Opinion: With This Statement, I Give Notice That Instagram Owns Your Soul

People posting a pseudo-legal declaration may believe they're in a two-way dialogue with the company. The opposite is true.

Why did so many people share such a seemingly absurd declaration on Instagram this week, announcing their images to be personal property out of fear that the social platform would be reposting old and deleted photos?

Posting the chain letter masquerading as a legal statement would apparently protect people from being commercially exploited by the Facebook-owned platform, and it was shared widely by everyone from regular users to A-list celebrities and even a sitting cabinet secretary.

Like so many urban myths that circulate online, there’s a strange kind of truth lurking beneath the absurdity. The people posting this pseudo-legal declaration seem to believe that they are in a two-way dialogue with the social media platforms that depend on them. But the opposite is true.

In reality, only companies like Facebook and Instagram can unilaterally change the legal relationship between them and their users, at any time, with nothing more than a quick posting of some seemingly ridiculous lawyer language.

Once that declaration is posted by the companies, users have two options: agree or leave. It’s not entirely surprising that some people might think this is a two-way street: that maybe the people running a site like Instagram will “read” their posts and somehow be just as obliged to live by the contracts posted there.

They’re not, of course. And the average Instagrammer has about as much ability to negotiate contract terms with the social media giant as they do with their bank or insurance company. And “agree or leave” applies to much more than just the terms of service: They’re the only choices any of us have when confronting the various failures and abuses of Silicon Valley, from its enabling of disinformation and hate speech to its fumbling response to widespread harassment and incitement.

Whether it is the work of domestic trolls or hostile foreign interests, disinformation campaigns have spread like viral hoaxes, and they have had serious social impact. Social media has been used to broadcast terrorist actions, enable mob violence, and organize genocide. Foreign influence operations against marginalized US communities went unchecked for months.

While it may be tempting to place gullible users as the common problem in the spread of disinformation, this relieves pressure from the platforms themselves, which designed their systems with terrible vulnerabilities, and remained asleep at the wheel as those vulnerabilities were exploited. While this week’s Instagram hoax is banal in comparison, it is a symptom of the same problems at the heart of Big Tech — unconstrained scale and missing accountability.

But there’s something to be learned from letters like the one that went viral this week — versions of which have been making the rounds for at least seven years. It’s a reminder that users want big platform companies to stop exploiting them and start being responsible stewards of personal information. And users might not be aware of how badly the deck is stacked against them.
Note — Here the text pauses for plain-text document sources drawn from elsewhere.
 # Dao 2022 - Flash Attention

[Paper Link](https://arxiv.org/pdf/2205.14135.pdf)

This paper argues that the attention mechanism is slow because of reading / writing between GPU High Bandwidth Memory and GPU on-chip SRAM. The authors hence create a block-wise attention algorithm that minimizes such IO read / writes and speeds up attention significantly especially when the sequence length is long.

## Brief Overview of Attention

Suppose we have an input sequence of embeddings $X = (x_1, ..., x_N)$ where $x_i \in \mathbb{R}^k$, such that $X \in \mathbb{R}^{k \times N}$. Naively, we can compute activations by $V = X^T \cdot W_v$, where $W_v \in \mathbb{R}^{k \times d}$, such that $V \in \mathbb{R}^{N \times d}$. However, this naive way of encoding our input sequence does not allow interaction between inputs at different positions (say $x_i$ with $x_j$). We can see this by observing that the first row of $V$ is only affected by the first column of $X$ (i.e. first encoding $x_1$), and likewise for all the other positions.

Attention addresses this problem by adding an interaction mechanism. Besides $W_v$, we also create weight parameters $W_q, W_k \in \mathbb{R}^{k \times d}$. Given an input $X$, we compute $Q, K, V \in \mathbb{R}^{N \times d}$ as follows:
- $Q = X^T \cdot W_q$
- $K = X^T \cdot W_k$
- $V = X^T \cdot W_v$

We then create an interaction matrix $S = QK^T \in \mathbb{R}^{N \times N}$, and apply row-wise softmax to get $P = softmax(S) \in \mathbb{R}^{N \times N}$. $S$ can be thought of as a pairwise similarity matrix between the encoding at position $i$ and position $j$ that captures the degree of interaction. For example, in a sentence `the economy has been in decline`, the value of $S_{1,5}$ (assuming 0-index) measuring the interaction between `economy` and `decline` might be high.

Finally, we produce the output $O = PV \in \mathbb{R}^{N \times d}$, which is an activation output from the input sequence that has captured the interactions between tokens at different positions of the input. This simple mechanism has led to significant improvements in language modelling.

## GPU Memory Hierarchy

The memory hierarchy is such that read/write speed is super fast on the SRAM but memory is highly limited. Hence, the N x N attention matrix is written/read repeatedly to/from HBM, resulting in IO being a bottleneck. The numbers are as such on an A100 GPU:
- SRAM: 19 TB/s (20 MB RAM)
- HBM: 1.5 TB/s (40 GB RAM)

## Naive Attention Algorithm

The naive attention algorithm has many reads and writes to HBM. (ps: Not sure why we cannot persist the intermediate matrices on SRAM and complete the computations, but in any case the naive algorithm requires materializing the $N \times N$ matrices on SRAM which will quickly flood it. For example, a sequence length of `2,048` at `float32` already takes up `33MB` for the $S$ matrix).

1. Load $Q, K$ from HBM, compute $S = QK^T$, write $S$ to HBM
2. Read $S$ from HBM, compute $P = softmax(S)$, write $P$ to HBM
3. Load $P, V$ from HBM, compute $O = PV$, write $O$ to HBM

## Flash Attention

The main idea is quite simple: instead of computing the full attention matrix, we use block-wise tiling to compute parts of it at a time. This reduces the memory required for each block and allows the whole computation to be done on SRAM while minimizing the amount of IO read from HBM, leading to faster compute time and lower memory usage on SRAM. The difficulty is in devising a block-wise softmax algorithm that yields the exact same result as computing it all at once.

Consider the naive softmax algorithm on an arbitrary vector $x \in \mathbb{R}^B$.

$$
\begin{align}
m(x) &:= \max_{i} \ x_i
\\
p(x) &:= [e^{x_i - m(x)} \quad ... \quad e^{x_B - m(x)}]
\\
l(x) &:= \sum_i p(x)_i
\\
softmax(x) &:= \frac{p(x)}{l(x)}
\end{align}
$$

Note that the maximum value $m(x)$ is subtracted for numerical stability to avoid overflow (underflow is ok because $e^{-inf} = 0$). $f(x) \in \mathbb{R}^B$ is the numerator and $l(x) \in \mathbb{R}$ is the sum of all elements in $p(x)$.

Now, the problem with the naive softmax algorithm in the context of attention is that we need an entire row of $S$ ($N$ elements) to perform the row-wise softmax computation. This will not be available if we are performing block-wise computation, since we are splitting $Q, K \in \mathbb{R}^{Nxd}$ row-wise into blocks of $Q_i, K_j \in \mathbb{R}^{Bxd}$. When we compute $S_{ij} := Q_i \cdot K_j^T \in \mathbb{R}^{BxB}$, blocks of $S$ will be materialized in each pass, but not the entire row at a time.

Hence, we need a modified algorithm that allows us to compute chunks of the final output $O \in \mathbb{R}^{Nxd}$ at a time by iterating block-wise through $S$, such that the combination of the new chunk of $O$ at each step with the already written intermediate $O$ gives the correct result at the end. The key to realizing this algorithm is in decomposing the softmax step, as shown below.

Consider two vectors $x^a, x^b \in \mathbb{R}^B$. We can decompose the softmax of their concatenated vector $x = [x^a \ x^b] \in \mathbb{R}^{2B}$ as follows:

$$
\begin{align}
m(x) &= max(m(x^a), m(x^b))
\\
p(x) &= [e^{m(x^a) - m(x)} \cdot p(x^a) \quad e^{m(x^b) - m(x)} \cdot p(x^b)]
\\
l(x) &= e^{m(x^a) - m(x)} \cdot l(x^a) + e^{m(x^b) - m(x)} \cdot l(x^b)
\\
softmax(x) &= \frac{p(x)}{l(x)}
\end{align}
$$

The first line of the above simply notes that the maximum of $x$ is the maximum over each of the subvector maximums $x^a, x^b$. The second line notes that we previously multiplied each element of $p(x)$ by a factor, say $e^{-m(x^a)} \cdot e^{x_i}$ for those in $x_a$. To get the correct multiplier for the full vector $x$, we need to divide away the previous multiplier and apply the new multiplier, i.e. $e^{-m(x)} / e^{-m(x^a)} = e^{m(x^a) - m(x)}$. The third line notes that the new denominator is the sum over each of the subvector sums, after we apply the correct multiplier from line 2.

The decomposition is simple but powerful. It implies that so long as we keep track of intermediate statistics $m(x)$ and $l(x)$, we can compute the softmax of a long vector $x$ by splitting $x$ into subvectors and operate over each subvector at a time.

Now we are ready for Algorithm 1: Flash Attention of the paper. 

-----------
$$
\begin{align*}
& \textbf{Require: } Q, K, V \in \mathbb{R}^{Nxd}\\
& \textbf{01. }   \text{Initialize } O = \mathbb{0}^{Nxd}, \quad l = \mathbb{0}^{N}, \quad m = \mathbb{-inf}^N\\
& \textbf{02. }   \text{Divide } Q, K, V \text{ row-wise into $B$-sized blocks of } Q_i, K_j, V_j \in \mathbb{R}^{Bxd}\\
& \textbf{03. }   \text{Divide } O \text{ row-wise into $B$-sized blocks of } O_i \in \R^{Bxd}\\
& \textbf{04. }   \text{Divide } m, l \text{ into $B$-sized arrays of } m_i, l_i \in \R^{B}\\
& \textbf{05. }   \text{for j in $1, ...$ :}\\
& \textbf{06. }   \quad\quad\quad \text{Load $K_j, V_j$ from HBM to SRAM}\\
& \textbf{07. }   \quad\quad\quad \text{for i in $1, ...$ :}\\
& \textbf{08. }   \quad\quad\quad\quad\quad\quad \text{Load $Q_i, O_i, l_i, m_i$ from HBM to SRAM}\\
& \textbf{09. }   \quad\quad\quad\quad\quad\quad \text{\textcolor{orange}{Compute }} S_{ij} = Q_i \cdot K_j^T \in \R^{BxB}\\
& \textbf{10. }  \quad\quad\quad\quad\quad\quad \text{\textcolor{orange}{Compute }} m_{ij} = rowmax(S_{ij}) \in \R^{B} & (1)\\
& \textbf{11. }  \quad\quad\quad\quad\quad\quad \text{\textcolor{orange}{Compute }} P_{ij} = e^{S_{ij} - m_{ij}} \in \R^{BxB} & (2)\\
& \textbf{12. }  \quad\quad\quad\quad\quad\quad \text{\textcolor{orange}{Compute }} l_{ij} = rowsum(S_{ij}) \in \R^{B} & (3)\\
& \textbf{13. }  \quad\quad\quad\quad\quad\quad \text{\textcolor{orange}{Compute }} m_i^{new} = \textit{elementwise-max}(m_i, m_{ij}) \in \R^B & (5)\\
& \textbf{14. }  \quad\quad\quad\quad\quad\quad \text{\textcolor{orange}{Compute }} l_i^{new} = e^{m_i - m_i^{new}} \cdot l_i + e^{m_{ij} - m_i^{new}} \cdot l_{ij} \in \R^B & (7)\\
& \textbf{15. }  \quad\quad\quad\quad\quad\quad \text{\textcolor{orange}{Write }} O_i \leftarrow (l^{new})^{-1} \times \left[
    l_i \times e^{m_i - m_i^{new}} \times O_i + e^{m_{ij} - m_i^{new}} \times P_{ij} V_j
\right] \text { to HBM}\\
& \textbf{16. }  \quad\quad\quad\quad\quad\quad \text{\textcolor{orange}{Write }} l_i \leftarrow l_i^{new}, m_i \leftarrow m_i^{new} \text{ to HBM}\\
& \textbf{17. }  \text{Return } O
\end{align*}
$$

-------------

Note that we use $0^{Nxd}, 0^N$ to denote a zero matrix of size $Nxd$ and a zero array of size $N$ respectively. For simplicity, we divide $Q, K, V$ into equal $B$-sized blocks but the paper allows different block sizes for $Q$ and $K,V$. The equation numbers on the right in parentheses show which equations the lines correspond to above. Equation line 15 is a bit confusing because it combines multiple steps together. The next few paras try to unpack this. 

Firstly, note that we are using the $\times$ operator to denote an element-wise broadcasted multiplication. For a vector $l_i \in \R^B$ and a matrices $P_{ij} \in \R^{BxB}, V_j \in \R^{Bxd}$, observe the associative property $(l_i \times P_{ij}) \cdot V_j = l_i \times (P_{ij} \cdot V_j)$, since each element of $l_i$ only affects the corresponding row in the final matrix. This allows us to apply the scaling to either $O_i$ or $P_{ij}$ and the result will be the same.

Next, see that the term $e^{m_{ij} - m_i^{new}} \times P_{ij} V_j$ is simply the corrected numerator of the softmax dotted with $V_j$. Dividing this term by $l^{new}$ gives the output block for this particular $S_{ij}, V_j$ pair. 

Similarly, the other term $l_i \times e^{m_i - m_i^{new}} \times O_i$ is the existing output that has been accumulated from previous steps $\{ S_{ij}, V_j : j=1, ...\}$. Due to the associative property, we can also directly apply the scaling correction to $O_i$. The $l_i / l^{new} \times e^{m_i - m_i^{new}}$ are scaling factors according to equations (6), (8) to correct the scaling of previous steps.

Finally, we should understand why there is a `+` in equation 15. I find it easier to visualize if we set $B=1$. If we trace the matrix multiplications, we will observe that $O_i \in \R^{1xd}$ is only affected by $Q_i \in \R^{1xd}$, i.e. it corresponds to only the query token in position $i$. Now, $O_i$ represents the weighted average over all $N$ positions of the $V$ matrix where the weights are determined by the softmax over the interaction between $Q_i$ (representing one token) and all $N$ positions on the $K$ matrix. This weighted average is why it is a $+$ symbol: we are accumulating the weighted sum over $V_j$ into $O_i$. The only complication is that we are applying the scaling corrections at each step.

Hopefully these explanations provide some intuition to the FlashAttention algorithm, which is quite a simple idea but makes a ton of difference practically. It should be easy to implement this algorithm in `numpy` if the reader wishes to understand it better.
While it’s easy to see the letter going around this week as nothing more than internet users falling for yet another online fraud, we challenge readers to think of it as something else: a kind of altruistic hoax, akin to a misinformed consumer advocacy campaign. The declaration is comical on the surface, with its references to the International Criminal Court’s foundational “Rome Statute” and Section 1-308 of the Uniform Commercial Code.

But beneath that, its virality shows huge numbers of well-meaning people grappling with the vastly unequal relationship that governs the dominant information distribution systems of our age. It reveals how little the average user knows of the policies of major social media platforms, and how constrained we are in changing them, even after more than a decade of online activism. The spread of this hoax doesn’t just show a failure in consumer awareness — it shows the anxieties around privacy and data ownership that pervade the modern internet.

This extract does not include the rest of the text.